Quite a few drops of rain have fallen while we have been in the Grampians. And the wind has blown, and it has been chilly. (Thank you for the heater, Denise 🙂 )
The rain hasn’t really stopped us from doing anything, but it has given us a good excuse to curl up with a few good books.
The other advantage is that it has made the waterfalls run. Because Australia is such a dry continent, waterfalls aren’t guaranteed to fall. But when the rain comes the creeks just love to gush over rocks and gurgle through crannies. The Grampians seem to be a rather leaky sort of place. It must be the geology. Water seeps out from crevices and mosses just love it. Boulders can be slick and low lying areas boggy.
The water was certainly enjoying itself at MacKenzie Falls. It was so satisfying to hear the falls and see the sheets of silver cascade down.
The falls were named by an explorer, Major Mitchell, in 1836. Interestingly he tried to find out their Aboriginal name, but couldn’t, and named them after his friend Captain MacKenzie. The Jardwadjali people called them Migunang wirub (black fish floating on top of water).
These falls are not the Angel Falls, but after 12 years of drought I still enjoy running water in all its forms.

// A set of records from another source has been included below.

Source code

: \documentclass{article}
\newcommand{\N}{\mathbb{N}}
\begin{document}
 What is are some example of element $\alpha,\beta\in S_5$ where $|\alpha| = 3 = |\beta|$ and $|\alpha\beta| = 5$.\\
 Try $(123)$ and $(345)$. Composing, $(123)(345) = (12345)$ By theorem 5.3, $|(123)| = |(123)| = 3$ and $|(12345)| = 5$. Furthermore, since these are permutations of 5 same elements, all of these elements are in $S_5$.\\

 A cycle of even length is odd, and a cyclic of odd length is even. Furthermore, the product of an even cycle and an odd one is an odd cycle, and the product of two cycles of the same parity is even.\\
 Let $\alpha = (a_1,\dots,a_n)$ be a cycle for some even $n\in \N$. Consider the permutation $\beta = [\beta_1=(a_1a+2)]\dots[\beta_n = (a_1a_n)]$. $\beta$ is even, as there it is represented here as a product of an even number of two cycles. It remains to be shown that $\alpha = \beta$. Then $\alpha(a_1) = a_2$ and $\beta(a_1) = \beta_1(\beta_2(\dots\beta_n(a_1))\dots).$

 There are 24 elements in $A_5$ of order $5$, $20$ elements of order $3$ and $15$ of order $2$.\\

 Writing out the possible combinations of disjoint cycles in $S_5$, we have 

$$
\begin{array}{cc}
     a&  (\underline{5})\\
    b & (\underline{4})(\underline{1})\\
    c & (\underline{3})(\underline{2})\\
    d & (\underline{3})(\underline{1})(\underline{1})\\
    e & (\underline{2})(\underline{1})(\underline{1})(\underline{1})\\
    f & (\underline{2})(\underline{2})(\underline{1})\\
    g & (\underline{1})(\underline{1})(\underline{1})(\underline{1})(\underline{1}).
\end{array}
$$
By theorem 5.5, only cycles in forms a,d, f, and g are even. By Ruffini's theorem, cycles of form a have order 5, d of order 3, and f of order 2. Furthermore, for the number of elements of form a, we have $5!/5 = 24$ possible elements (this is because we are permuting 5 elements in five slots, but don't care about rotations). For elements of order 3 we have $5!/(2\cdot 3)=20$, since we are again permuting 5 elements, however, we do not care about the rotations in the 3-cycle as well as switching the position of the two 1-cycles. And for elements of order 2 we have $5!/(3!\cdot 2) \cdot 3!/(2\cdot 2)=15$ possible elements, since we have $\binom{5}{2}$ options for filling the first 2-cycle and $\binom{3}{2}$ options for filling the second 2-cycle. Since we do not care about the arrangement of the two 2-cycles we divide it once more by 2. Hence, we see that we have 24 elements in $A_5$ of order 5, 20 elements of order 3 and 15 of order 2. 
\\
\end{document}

Falls, by definition mean a drastic change in level — there were over 250 steps to get to the bottom. I didn’t count them on the way down, but counting on the way up helped distract my brain from the complaining legs!
After falling over the edge, the creek continues to burble its way down stream. Along the bank is a very inviting path, saying “Wander on some more. See where I go after this next bend.” It could have lead me the 7kms on to Zumsteins, but I was strong and resisted. Halfway up the steps I wished I had!